On being too big

I believe the recent Late Blight scare on the East Coast has far greater implications than most of us realize. While no one is saying that Bonnie Plants did anything wrong, the fact is their nursery shipped tomatoes infected with the blight. It may have originated in the greenhouses, or after the plants left the greenhouses, it doesn’t matter. Potentially thousands or even hundreds of thousands of people and their gardens could be affected. Bonnie appears to have done the right thing in alerting authorities, and pulling plants from the shelves. The wet weather in the North East has certainly worsened things, providing the right conditions for the spread of the disease. Yet, unlike many regional problems that occur from weather or insects, this could have been a man made or exacerbated problem.

This year, more than ever people planted what might be called “Victory Gardens”. For some it’s a pursuit of pleasure, for others a necessity. Either way we are growing food to eat, and without success some won’t eat as well. Imagine planting your tomato crop, only to have to pull it too late to replant. That’s what’s going on. In addition the disease has spread from home gardens to some commercial farms. This could have far reaching implications on peoples ability to buy locally produced, safe food.

Bonnie is a company with an interesting history, and a good track record, or they wouldn’t have grown to become the main supplier of vegetables to the box stores. This Late Blight concern is not so much a story about Bonnie, but rather what happens when we depend on one supplier for hundreds of stores. When something goes wrong, it goes wrong in a big way. Any grower could find themselves in this situation. We have a grower near here that was suspected of having infected tomatoes, and was told not to ship any tomatoes until the problem was solved. This was quite scary as we we’re in the middle of the tomato selling season, and could affect how our business did this year. Fortunately we have other local suppliers, so we went to them while the problem was worked out. Turns out it was a false alarm. At least we had other growers to fall back on.

The Box stores, due to their shear size have come to depend on suppliers that have the resources to supply them. What with the recent bankruptcy of Hines nursery, Bordiers nursery, and others, the choices of  who they can do business with shrinks. So now we have just a few suppliers, providing much of greenery for a huge chunk of the gardening market. What happens if something gets into the production chain and is spread all through the country? Potentially you could have a serious impact on the homeowners ability to supply food for the family.

These kinds of issues are why it’s important for us to stay smaller, with more local producers who can cover some of the shortages if they occur.  Any other year is might be seen as an inconvenience to be without tomatoes for the season, but with food shortages showing up, and the public’s desire to grow their own, it’s more than an inconvenience. It could affect how, and what we eat this year or next.

About Trey Pitsenberger

Trey is a nurseryman, author, and speaker.

13. July 2009 by Trey Pitsenberger
Categories: , , , , | 5 comments

Comments (5)

  1. Is it true that vendors are responsible for the upkeep and maintenance of the plants and displays at certain big box stores? If a vendor is forced to have a person running around, watering plants and straightening out displays all day throughout a region, that person may not have the time to look closely for a disease problem in its early stages. Another reason why store personnel should be trained to spot problems before they can spread. Yeah, right. Like the big box store near me where the employee cigarette break area was adjacent to a tomato plant display….

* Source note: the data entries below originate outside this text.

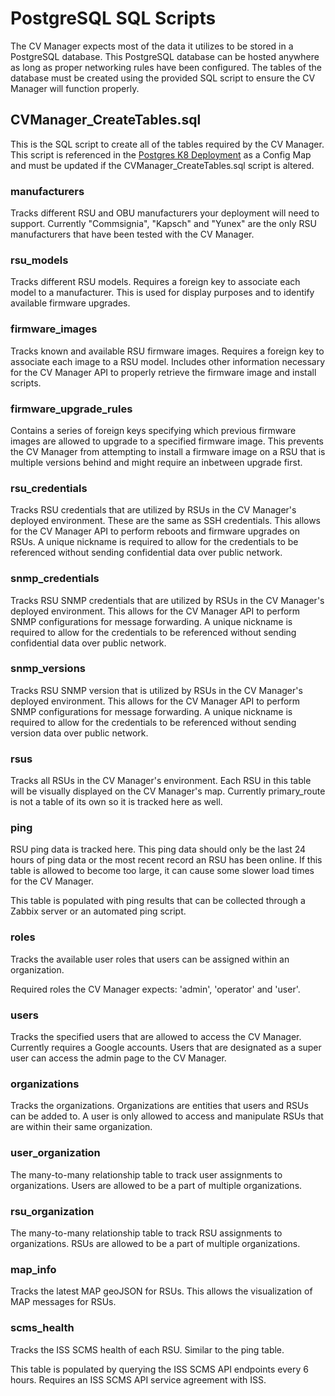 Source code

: # PostgreSQL SQL Scripts

The CV Manager expects most of the data it utilizes to be stored in a PostgreSQL database. This PostgreSQL database can be hosted anywhere as long as proper networking rules have been configured. The tables of the database must be created using the provided SQL script to ensure the CV Manager will function properly.

## CVManager_CreateTables.sql

This is the SQL script to create all of the tables required by the CV Manager. This script is referenced in the [Postgres K8 Deployment](/resources/kubernetes/cv-manager-postgres.yaml) as a Config Map and must be updated if the CVManager_CreateTables.sql script is altered.

### manufacturers

Tracks different RSU and OBU manufacturers your deployment will need to support. Currently "Commsignia", "Kapsch" and "Yunex" are the only RSU manufacturers that have been tested with the CV Manager.

### rsu_models

Tracks different RSU models. Requires a foreign key to associate each model to a manufacturer. This is used for display purposes and to identify available firmware upgrades.

### firmware_images

Tracks known and available RSU firmware images. Requires a foreign key to associate each image to a RSU model. Includes other information necessary for the CV Manager API to properly retrieve the firmware image and install scripts.

### firmware_upgrade_rules

Contains a series of foreign keys specifying which previous firmware images are allowed to upgrade to a specified firmware image. This prevents the CV Manager from attempting to install a firmware image on a RSU that is multiple versions behind and might require an inbetween upgrade first.

### rsu_credentials

Tracks RSU credentials that are utilized by RSUs in the CV Manager's deployed environment. These are the same as SSH credentials. This allows for the CV Manager API to perform reboots and firmware upgrades on RSUs. A unique nickname is required to allow for the credentials to be referenced without sending confidential data over public network.

### snmp_credentials

Tracks RSU SNMP credentials that are utilized by RSUs in the CV Manager's deployed environment. This allows for the CV Manager API to perform SNMP configurations for message forwarding. A unique nickname is required to allow for the credentials to be referenced without sending confidential data over public network.

### snmp_versions

Tracks RSU SNMP version that is utilized by RSUs in the CV Manager's deployed environment. This allows for the CV Manager API to perform SNMP configurations for message forwarding. A unique nickname is required to allow for the credentials to be referenced without sending version data over public network.

### rsus

Tracks all RSUs in the CV Manager's environment. Each RSU in this table will be visually displayed on the CV Manager's map. Currently primary_route is not a table of its own so it is tracked here as well.

### ping

RSU ping data is tracked here. This ping data should only be the last 24 hours of ping data or the most recent record an RSU has been online. If this table is allowed to become too large, it can cause some slower load times for the CV Manager.

This table is populated with ping results that can be collected through a Zabbix server or an automated ping script.

### roles

Tracks the available user roles that users can be assigned within an organization.

Required roles the CV Manager expects: 'admin', 'operator' and 'user'.

### users

Tracks the specified users that are allowed to access the CV Manager. Currently requires a Google accounts. Users that are designated as a super user can access the admin page to the CV Manager.

### organizations

Tracks the organizations. Organizations are entities that users and RSUs can be added to. A user is only allowed to access and manipulate RSUs that are within their same organization.

### user_organization

The many-to-many relationship table to track user assignments to organizations. Users are allowed to be a part of multiple organizations.

### rsu_organization

The many-to-many relationship table to track RSU assignments to organizations. RSUs are allowed to be a part of multiple organizations.

### map_info

Tracks the latest MAP geoJSON for RSUs. This allows the visualization of MAP messages for RSUs.

### scms_health

Tracks the ISS SCMS health of each RSU. Similar to the ping table.

This table is populated by querying the ISS SCMS API endpoints every 6 hours. Requires an ISS SCMS API service agreement with ISS.
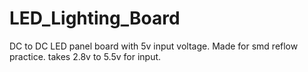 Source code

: # LED_Lighting_Board
 DC to DC LED panel board with 5v input voltage. Made for smd reflow practice.
 takes 2.8v to 5.5v for input.
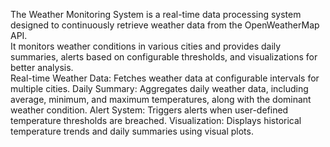 The Weather Monitoring System is a real-time data processing system designed to continuously retrieve weather data from the OpenWeatherMap API.<br>
It monitors weather conditions in various cities and provides daily summaries, alerts based on configurable thresholds, and visualizations for better analysis.<br>
Real-time Weather Data: Fetches weather data at configurable intervals for multiple cities.
Daily Summary: Aggregates daily weather data, including average, minimum, and maximum temperatures, along with the dominant weather condition.
Alert System: Triggers alerts when user-defined temperature thresholds are breached.
Visualization: Displays historical temperature trends and daily summaries using visual plots.
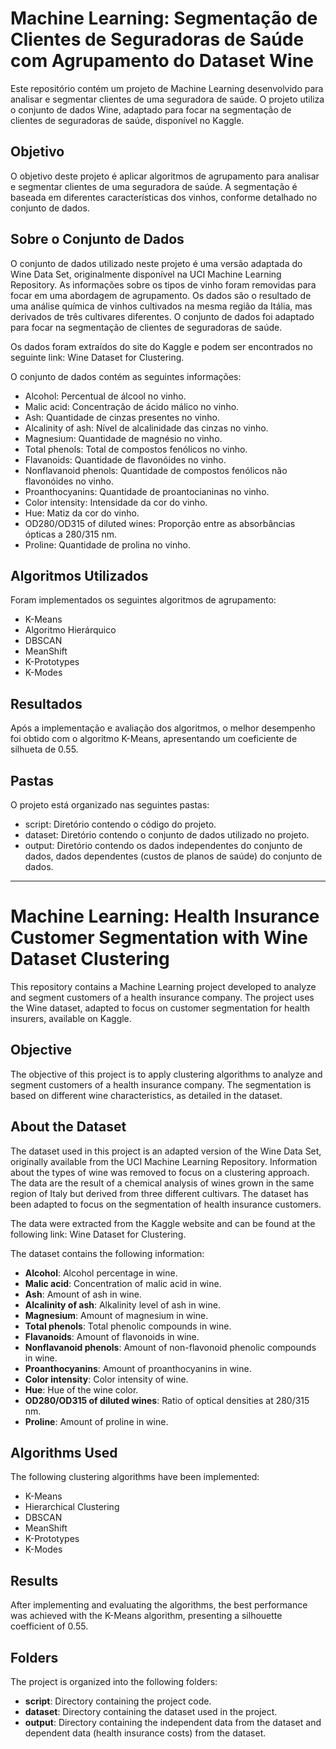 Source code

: # Machine Learning: Segmentação de Clientes de Seguradoras de Saúde com Agrupamento do Dataset Wine

Este repositório contém um projeto de Machine Learning desenvolvido para analisar e segmentar clientes de uma seguradora de saúde. O projeto utiliza o conjunto de dados Wine, adaptado para focar na segmentação de clientes de seguradoras de saúde, disponível no Kaggle.

## Objetivo

O objetivo deste projeto é aplicar algoritmos de agrupamento para analisar e segmentar clientes de uma seguradora de saúde. A segmentação é baseada em diferentes características dos vinhos, conforme detalhado no conjunto de dados.

## Sobre o Conjunto de Dados

O conjunto de dados utilizado neste projeto é uma versão adaptada do Wine Data Set, originalmente disponível na UCI Machine Learning Repository. As informações sobre os tipos de vinho foram removidas para focar em uma abordagem de agrupamento. Os dados são o resultado de uma análise química de vinhos cultivados na mesma região da Itália, mas derivados de três cultivares diferentes. O conjunto de dados foi adaptado para focar na segmentação de clientes de seguradoras de saúde.

Os dados foram extraídos do site do Kaggle e podem ser encontrados no seguinte link: Wine Dataset for Clustering.

O conjunto de dados contém as seguintes informações:

- Alcohol: Percentual de álcool no vinho.
- Malic acid: Concentração de ácido málico no vinho.
- Ash: Quantidade de cinzas presentes no vinho.
- Alcalinity of ash: Nível de alcalinidade das cinzas no vinho.
- Magnesium: Quantidade de magnésio no vinho.
- Total phenols: Total de compostos fenólicos no vinho.
- Flavanoids: Quantidade de flavonóides no vinho.
- Nonflavanoid phenols: Quantidade de compostos fenólicos não flavonóides no vinho.
- Proanthocyanins: Quantidade de proantocianinas no vinho.
- Color intensity: Intensidade da cor do vinho.
- Hue: Matiz da cor do vinho.
- OD280/OD315 of diluted wines: Proporção entre as absorbâncias ópticas a 280/315 nm.
- Proline: Quantidade de prolina no vinho.

## Algoritmos Utilizados

Foram implementados os seguintes algoritmos de agrupamento:

- K-Means
- Algoritmo Hierárquico
- DBSCAN
- MeanShift
- K-Prototypes
- K-Modes

## Resultados

Após a implementação e avaliação dos algoritmos, o melhor desempenho foi obtido com o algoritmo K-Means, apresentando um coeficiente de silhueta de 0.55.

## Pastas

O projeto está organizado nas seguintes pastas:

- script: Diretório contendo o código do projeto.
- dataset: Diretório contendo o conjunto de dados utilizado no projeto.
- output: Diretório contendo os dados independentes do conjunto de dados, dados dependentes (custos de planos de saúde) do conjunto de dados.

***

# Machine Learning: Health Insurance Customer Segmentation with Wine Dataset Clustering

This repository contains a Machine Learning project developed to analyze and segment customers of a health insurance company. The project uses the Wine dataset, adapted to focus on customer segmentation for health insurers, available on Kaggle.

## Objective

The objective of this project is to apply clustering algorithms to analyze and segment customers of a health insurance company. The segmentation is based on different wine characteristics, as detailed in the dataset.

## About the Dataset

The dataset used in this project is an adapted version of the Wine Data Set, originally available from the UCI Machine Learning Repository. Information about the types of wine was removed to focus on a clustering approach. The data are the result of a chemical analysis of wines grown in the same region of Italy but derived from three different cultivars. The dataset has been adapted to focus on the segmentation of health insurance customers.

The data were extracted from the Kaggle website and can be found at the following link: Wine Dataset for Clustering.

The dataset contains the following information:

- **Alcohol**: Alcohol percentage in wine.
- **Malic acid**: Concentration of malic acid in wine.
- **Ash**: Amount of ash in wine.
- **Alcalinity of ash**: Alkalinity level of ash in wine.
- **Magnesium**: Amount of magnesium in wine.
- **Total phenols**: Total phenolic compounds in wine.
- **Flavanoids**: Amount of flavonoids in wine.
- **Nonflavanoid phenols**: Amount of non-flavonoid phenolic compounds in wine.
- **Proanthocyanins**: Amount of proanthocyanins in wine.
- **Color intensity**: Color intensity of wine.
- **Hue**: Hue of the wine color.
- **OD280/OD315 of diluted wines**: Ratio of optical densities at 280/315 nm.
- **Proline**: Amount of proline in wine.

## Algorithms Used

The following clustering algorithms have been implemented:

- K-Means
- Hierarchical Clustering
- DBSCAN
- MeanShift
- K-Prototypes
- K-Modes

## Results

After implementing and evaluating the algorithms, the best performance was achieved with the K-Means algorithm, presenting a silhouette coefficient of 0.55.

## Folders

The project is organized into the following folders:

- **script**: Directory containing the project code.
- **dataset**: Directory containing the dataset used in the project.
- **output**: Directory containing the independent data from the dataset and dependent data (health insurance costs) from the dataset.
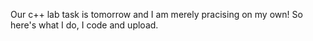 Our c++  lab task is tomorrow and I am merely pracising on my own!
So here's what I do, I code and upload.
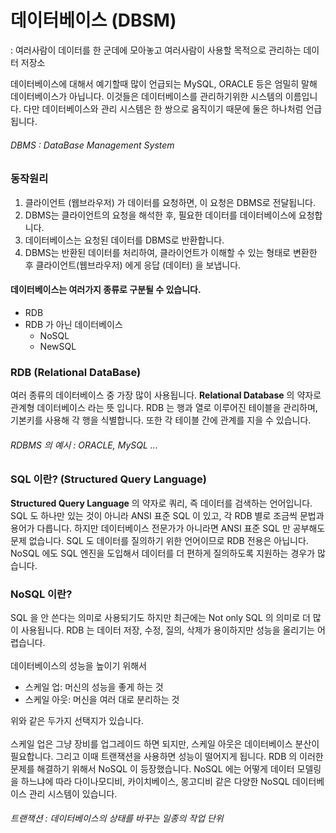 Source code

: # 데이터베이스 (DBSM)
: 여러사람이 데이터를 한 군데에 모아놓고 여러사람이 사용할 목적으로 관리하는 데이터 저장소

데이터베이스에 대해서 예기할때 많이 언급되는 MySQL, ORACLE 등은 엄밀히 말해 데이터베이스가 아닙니다. 이것들은 데이터베이스를 관리하기위한 시스템의 이름입니다. 다만 데이터베이스와 관리 시스템은 한 쌍으로 움직이기 때문에 둘은 하나처럼 언급됩니다.
###### DBMS : DataBase Management System

### 동작원리
1. 클라이언트 (웹브라우저) 가 데이터를 요청하면, 이 요청은 DBMS로 전달됩니다.
2. DBMS는 클라이언트의 요청을 해석한 후, 필요한 데이터를 데이터베이스에 요청합니다.
3. 데이터베이스는 요청된 데이터를 DBMS로 반환합니다.
4. DBMS는 반환된 데이터를 처리하여, 클라이언트가 이해할 수 있는 형태로 변환한 후 클라이언트(웹브라우저) 에게 응답 (데이터) 을 보냅니다.

#### 데이터베이스는 여러가지 종류로 구분될 수 있습니다.
- RDB
- RDB 가 아닌 데이터베이스
    - NoSQL
    - NewSQL

### RDB (Relational DataBase)
여러 종류의 데이터베이스 중 가장 많이 사용됩니다. **Relational Database** 의 약자로 관계형 데이터베이스 라는 뜻 입니다. RDB 는 행과 열로 이루어진 테이블을 관리하며, 기본키를 사용해 각 행을 식별합니다. 또한 각 테이블 간에 관계를 지을 수 있습니다.
###### RDBMS 의 예시 : ORACLE, MySQL ...

### SQL 이란? (Structured Query Language)
**Structured Query Language** 의 약자로 쿼리, 즉 데이터를 검색하는 언어입니다. SQL 도 하나만 있는 것이 아니라 ANSI 표준 SQL 이 있고, 각 RDB 별로 조금씩 문법과 용어가 다릅니다. 하지만 데이터베이스 전문가가 아니라면 ANSI 표준 SQL 만 공부해도 문제 없습니다. SQL 도 데이터를 질의하기 위한 언어이므로 RDB 전용은 아닙니다. NoSQL 에도 SQL 엔진을 도입해서 데이터를 더 편하게 질의하도록 지원하는 경우가 많습니다.

### NoSQL 이란?
SQL 을 안 쓴다는 의미로 사용되기도 하지만 최근에는 Not only SQL 의 의미로 더 많이 사용됩니다. RDB 는 데이터 저장, 수정, 질의, 삭제가 용이하지만 성능을 올리기는 어렵습니다. 
<br><br>
데이터베이스의 성능을 높이기 위해서
- 스케일 업: 머신의 성능을 좋게 하는 것
- 스케일 아웃: 머신을 여러 대로 분리하는 것

위와 같은 두가지 선택지가 있습니다.<br><br>
스케일 업은 그냥 장비를 업그레이드 하면 되지만, 스케일 아웃은 데이터베이스 분산이 필요합니다. 그리고 이때 트랜잭션을 사용하면 성능이 떨어지게 됩니다. RDB 의 이러한 문제를 해결하기 위해서 NoSQL 이 등장했습니다. NoSQL 에는 어떻게 데이터 모델링을 하느냐에 따라 다이나모디비, 카이치베이스, 몽고디비 같은 다양한 NoSQL 데이터베이스 관리 시스템이 있습니다.
###### 트랜잭션 : 데이터베이스의 상태를 바꾸는 일종의 작업 단위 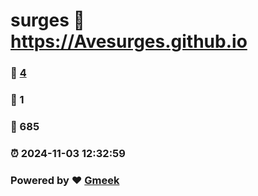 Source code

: # surges :link: https://Avesurges.github.io 
### :page_facing_up: [4](https://Avesurges.github.io/tag.html) 
### :speech_balloon: 1 
### :hibiscus: 685 
### :alarm_clock: 2024-11-03 12:32:59 
### Powered by :heart: [Gmeek](https://github.com/Meekdai/Gmeek)
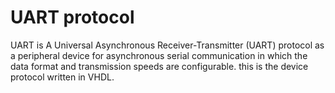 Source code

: # UART protocol

UART is A Universal Asynchronous Receiver-Transmitter (UART) protocol as a peripheral
 device for asynchronous serial communication in which the data format and transmission
 speeds are configurable.
 this is the device protocol written in VHDL. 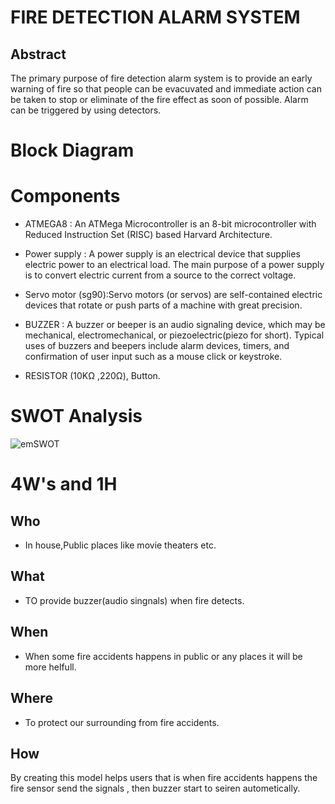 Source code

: # FIRE DETECTION ALARM SYSTEM

## Abstract
The primary purpose of fire detection alarm system is to provide an early warning of fire so that people can be evacuvated and immediate action can be taken to stop or eliminate of the fire effect as soon of possible. Alarm can be triggered by using detectors.

# Block Diagram


# Components
- ATMEGA8 : An ATMega Microcontroller is an 8-bit microcontroller with Reduced Instruction Set (RISC) based Harvard Architecture.

- Power supply : A power supply is an electrical device that supplies electric power to an electrical load. The main purpose of a power supply is to convert electric current from a source to the correct voltage.

- Servo motor (sg90):Servo motors (or servos) are self-contained electric devices that rotate or push parts of a machine with great precision.

- BUZZER : A buzzer or beeper is an audio signaling device, which may be mechanical, electromechanical, or piezoelectric(piezo for short). Typical uses of buzzers and beepers include alarm devices, timers, and confirmation of user input such as a mouse click or keystroke.

- RESISTOR (10KΩ ,220Ω), Button.

# SWOT Analysis
![emSWOT](https://user-images.githubusercontent.com/46950972/157074454-88d83ba6-de7f-4329-8990-2e9f91c62e3f.png)



# 4W's and 1H

## Who
- In house,Public places like movie theaters etc.

## What
- TO provide buzzer(audio singnals) when fire detects.

## When
- When some fire accidents happens in public or any places it will be more helfull.

## Where
- To protect our surrounding from fire accidents.

## How
By creating this model helps users that is when fire accidents happens the fire sensor send the signals , then buzzer start to seiren autometically.

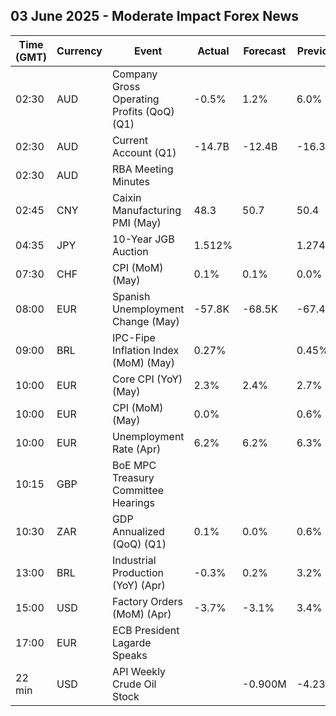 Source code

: ## 03 June 2025 - Moderate Impact Forex News

| Time (GMT) | Currency | Event | Actual | Forecast | Previous |
|------|----------|-------|--------|----------|----------|
| 02:30 | AUD | Company Gross Operating Profits (QoQ) (Q1) | -0.5% | 1.2% | 6.0% |
| 02:30 | AUD | Current Account (Q1) | -14.7B | -12.4B | -16.3B |
| 02:30 | AUD | RBA Meeting Minutes |  |  |  |
| 02:45 | CNY | Caixin Manufacturing PMI (May) | 48.3 | 50.7 | 50.4 |
| 04:35 | JPY | 10-Year JGB Auction | 1.512% |  | 1.274% |
| 07:30 | CHF | CPI (MoM) (May) | 0.1% | 0.1% | 0.0% |
| 08:00 | EUR | Spanish Unemployment Change (May) | -57.8K | -68.5K | -67.4K |
| 09:00 | BRL | IPC-Fipe Inflation Index (MoM) (May) | 0.27% |  | 0.45% |
| 10:00 | EUR | Core CPI (YoY) (May) | 2.3% | 2.4% | 2.7% |
| 10:00 | EUR | CPI (MoM) (May) | 0.0% |  | 0.6% |
| 10:00 | EUR | Unemployment Rate (Apr) | 6.2% | 6.2% | 6.3% |
| 10:15 | GBP | BoE MPC Treasury Committee Hearings |  |  |  |
| 10:30 | ZAR | GDP Annualized (QoQ) (Q1) | 0.1% | 0.0% | 0.6% |
| 13:00 | BRL | Industrial Production (YoY) (Apr) | -0.3% | 0.2% | 3.2% |
| 15:00 | USD | Factory Orders (MoM) (Apr) | -3.7% | -3.1% | 3.4% |
| 17:00 | EUR | ECB President Lagarde Speaks |  |  |  |
| 22 min | USD | API Weekly Crude Oil Stock |  | -0.900M | -4.236M |
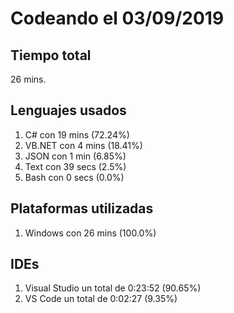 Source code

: # Codeando el 03/09/2019

## Tiempo total
26 mins.

## Lenguajes usados
1. C# con 19 mins (72.24%)
1. VB.NET con 4 mins (18.41%)
1. JSON con 1 min (6.85%)
1. Text con 39 secs (2.5%)
1. Bash con 0 secs (0.0%)

## Plataformas utilizadas
1. Windows con 26 mins (100.0%)

## IDEs
1. Visual Studio un total de 0:23:52 (90.65%)
1. VS Code un total de 0:02:27 (9.35%)
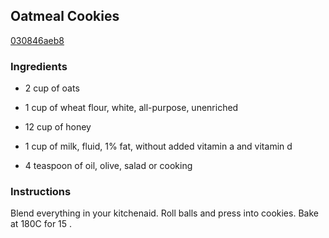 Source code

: ## Oatmeal Cookies

[030846aeb8](http://www.food.com/recipe/oatmeal-cookies-318937)

### Ingredients

 - 2 cup of oats

 - 1 cup of wheat flour, white, all-purpose, unenriched

 - 12 cup of honey

 - 1 cup of milk, fluid, 1% fat, without added vitamin a and vitamin d

 - 4 teaspoon of oil, olive, salad or cooking

### Instructions

Blend everything in your kitchenaid. Roll balls and press into cookies. Bake at 180C for 15 . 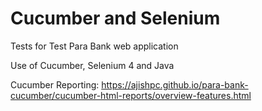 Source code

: # Cucumber and Selenium 

Tests for Test Para Bank web application

Use of Cucumber, Selenium 4 and Java

Cucumber Reporting: https://ajishpc.github.io/para-bank-cucumber/cucumber-html-reports/overview-features.html
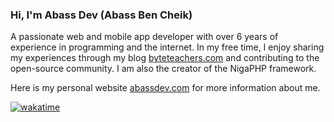 ### Hi, I'm Abass Dev (Abass Ben Cheik)

A passionate web and mobile app developer with over 6 years of experience in programming and the internet.
In my free time, I enjoy sharing my experiences through my blog [byteteachers.com](https://byteteachers.com) and contributing to the open-source community. I am also the creator of the NigaPHP framework.

Here is my personal website [abassdev.com](https://abassdev.com) for more information about me.

[![wakatime](https://wakatime.com/badge/user/072e7dc4-793a-4d70-86fe-15b01af3a38b/project/018c5d0b-d50f-42b1-b3da-08daab30659a.svg)](https://wakatime.com/badge/user/072e7dc4-793a-4d70-86fe-15b01af3a38b/project/018c5d0b-d50f-42b1-b3da-08daab30659a)
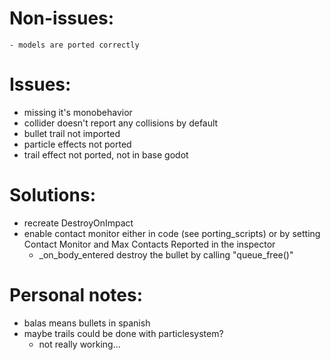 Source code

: # Non-issues:

    - models are ported correctly

# Issues:
    
- missing it's monobehavior
- collider doesn't report any collisions by default
- bullet trail not imported
- particle effects not ported
- trail effect not ported, not in base godot

# Solutions:

- recreate DestroyOnImpact
- enable contact monitor either in code (see porting_scripts) or by setting Contact Monitor and Max Contacts Reported in the inspector
    - _on_body_entered destroy the bullet by calling "queue_free()"

# Personal notes:

- balas means bullets in spanish
- maybe trails could be done with particlesystem?
    - not really working...
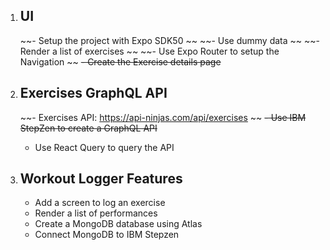 1. ## UI ## 
    ~~- Setup the project with Expo SDK50 ~~
    ~~- Use dummy data ~~
    ~~- Render a list of exercises ~~
    ~~- Use Expo Router to setup the Navigation ~~
    ~~- Create the Exercise details page~~

2. ## Exercises GraphQL API ##
    ~~- Exercises API: https://api-ninjas.com/api/exercises ~~
    ~~- Use IBM StepZen to create a GraphQL API~~
    - Use React Query to query the API

3. ## Workout Logger Features ##
    - Add a screen to log an exercise 
    - Render a list of performances 
    - Create a MongoDB database using Atlas 
    - Connect MongoDB to IBM Stepzen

  2. Pingback: Why Garden Writing Isn’t Investigative : Doug Green’s Blog

  3. Every plant I bought from my locally grown heirloom plant guy wound up with aphids. Every single one. Problems happen at all levels, it’s how you deal with them that counts.

  4. Every grower at some point runs into a “blight/bug” problem. The outcome of a small grower running into a problem is that sphere of influence caused by a small grower is much smaller than that of a nation wide grower.

    The same thing happens with illnesses that now traverse the world in hours rather than months.

    The answer is localism…….. Now is the time to stop beating the drum of localism and actually do something about it.

  5. It was the authorities, starting in New York, who allerted each other and the press. Bonnie heard about it from them and from the stores the Ag Departments or Extension Services visted.